To show you how things have changed, let me recount some of the International Council of Aircraft Owners and Pilots Association’s (IAOPA) insights and activities these last few months.
ICAO itself is in transition – trying to re-align itself with a new business plan, a reduced and reducing budget, trying to live with post-WWII (1944) Articles which were developed by 53 States instead of the current 190, with new staff and results of Universal Safety Oversight Program (USOAP) audits indicating low level of compliance with ICAO’s Standards and Recommended Practices (SARPS). These SARPS are adopted to meet ICAO objectives including safety and efficiencies. Naturally General Aviation (GA) concerns are pushed into the background by these institutional upheavals.

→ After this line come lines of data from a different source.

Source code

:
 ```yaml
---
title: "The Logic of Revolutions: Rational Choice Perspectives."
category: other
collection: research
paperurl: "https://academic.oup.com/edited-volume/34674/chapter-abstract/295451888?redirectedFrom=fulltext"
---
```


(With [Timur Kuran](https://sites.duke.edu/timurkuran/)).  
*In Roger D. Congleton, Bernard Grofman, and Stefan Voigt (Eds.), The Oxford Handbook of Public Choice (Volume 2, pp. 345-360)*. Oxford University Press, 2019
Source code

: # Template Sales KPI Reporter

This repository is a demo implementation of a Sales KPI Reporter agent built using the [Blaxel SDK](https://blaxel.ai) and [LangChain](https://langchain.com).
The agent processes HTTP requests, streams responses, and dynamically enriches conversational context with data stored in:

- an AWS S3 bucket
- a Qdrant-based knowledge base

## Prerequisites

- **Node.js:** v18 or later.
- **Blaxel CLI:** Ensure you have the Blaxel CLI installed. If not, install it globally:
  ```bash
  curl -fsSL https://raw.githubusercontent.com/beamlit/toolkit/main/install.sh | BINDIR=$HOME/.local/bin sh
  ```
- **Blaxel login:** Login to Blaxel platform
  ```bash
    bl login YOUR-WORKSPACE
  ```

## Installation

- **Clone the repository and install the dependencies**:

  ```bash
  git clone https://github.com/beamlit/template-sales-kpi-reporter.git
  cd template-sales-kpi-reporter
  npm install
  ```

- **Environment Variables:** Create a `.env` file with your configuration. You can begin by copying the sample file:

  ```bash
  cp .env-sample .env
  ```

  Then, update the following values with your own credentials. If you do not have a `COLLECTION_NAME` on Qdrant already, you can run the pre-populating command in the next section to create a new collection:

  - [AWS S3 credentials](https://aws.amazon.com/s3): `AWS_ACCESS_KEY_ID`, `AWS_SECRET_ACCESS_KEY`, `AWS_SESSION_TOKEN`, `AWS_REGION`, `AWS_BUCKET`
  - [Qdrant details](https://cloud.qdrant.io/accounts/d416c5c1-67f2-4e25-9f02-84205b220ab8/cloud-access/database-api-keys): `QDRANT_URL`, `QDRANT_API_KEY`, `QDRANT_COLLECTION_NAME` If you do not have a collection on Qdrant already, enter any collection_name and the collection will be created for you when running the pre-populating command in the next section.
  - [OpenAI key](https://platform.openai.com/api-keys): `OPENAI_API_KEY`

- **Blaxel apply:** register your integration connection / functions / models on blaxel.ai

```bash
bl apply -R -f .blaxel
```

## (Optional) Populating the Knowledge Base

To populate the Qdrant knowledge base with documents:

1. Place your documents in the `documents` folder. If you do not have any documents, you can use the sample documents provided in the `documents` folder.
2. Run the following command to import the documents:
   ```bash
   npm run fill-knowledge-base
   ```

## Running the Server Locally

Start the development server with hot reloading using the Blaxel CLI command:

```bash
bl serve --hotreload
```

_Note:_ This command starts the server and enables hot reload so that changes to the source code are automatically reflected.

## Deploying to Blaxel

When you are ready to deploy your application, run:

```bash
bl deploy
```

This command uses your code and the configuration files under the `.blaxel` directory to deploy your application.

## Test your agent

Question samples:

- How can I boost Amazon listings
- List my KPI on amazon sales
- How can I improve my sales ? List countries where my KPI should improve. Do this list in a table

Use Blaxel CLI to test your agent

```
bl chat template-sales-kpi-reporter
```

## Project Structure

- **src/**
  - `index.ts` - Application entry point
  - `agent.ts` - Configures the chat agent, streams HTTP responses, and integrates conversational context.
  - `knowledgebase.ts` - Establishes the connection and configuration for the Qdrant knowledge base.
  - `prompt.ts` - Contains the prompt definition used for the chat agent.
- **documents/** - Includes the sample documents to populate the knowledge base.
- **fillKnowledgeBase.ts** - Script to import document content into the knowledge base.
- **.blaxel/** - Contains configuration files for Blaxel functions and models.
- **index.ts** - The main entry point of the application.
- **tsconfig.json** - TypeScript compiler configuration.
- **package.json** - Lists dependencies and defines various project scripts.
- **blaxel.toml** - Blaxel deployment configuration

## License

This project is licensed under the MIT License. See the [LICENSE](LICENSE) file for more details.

The USOAP program has found a low level of compliance with ICAO SARPs among States. In addition, States do not wish their level of non-compliance to be made public. In fact, in addition to non-compliance, States have filed over 11,000 differences with the ICAO SARPs. Although ICAO is attempting to develop a list of ‘Safety-critical’ SARPs, it is not generally understood that what is ‘safety-critical’ depends largely on the phase of flight. There are no absolutes. As well, there is a strong move afoot to convert the SARPs to a ‘Performance-based’ status. Again, some standards don’t lend themselves to that form – runway length and width, for example. It hardly seems that there is actually any uniformity in the application of internationally agreed Standards and Practices. Discussion is on-going on the need to segregate out safety-critical standards, giving further rise to the fear that standards may be neglected. In fact a new Unified Strategy Program has been launched which will attempt to provide assistance to States regarding the sharing and exchange of information, transparency, partnerships and alliances in the hope that the differences will be minimized. It may be worrying to outsiders that this cooperation has not been ingrained since the inception of ICAO in 1944. GA easily gets lost in this traffic.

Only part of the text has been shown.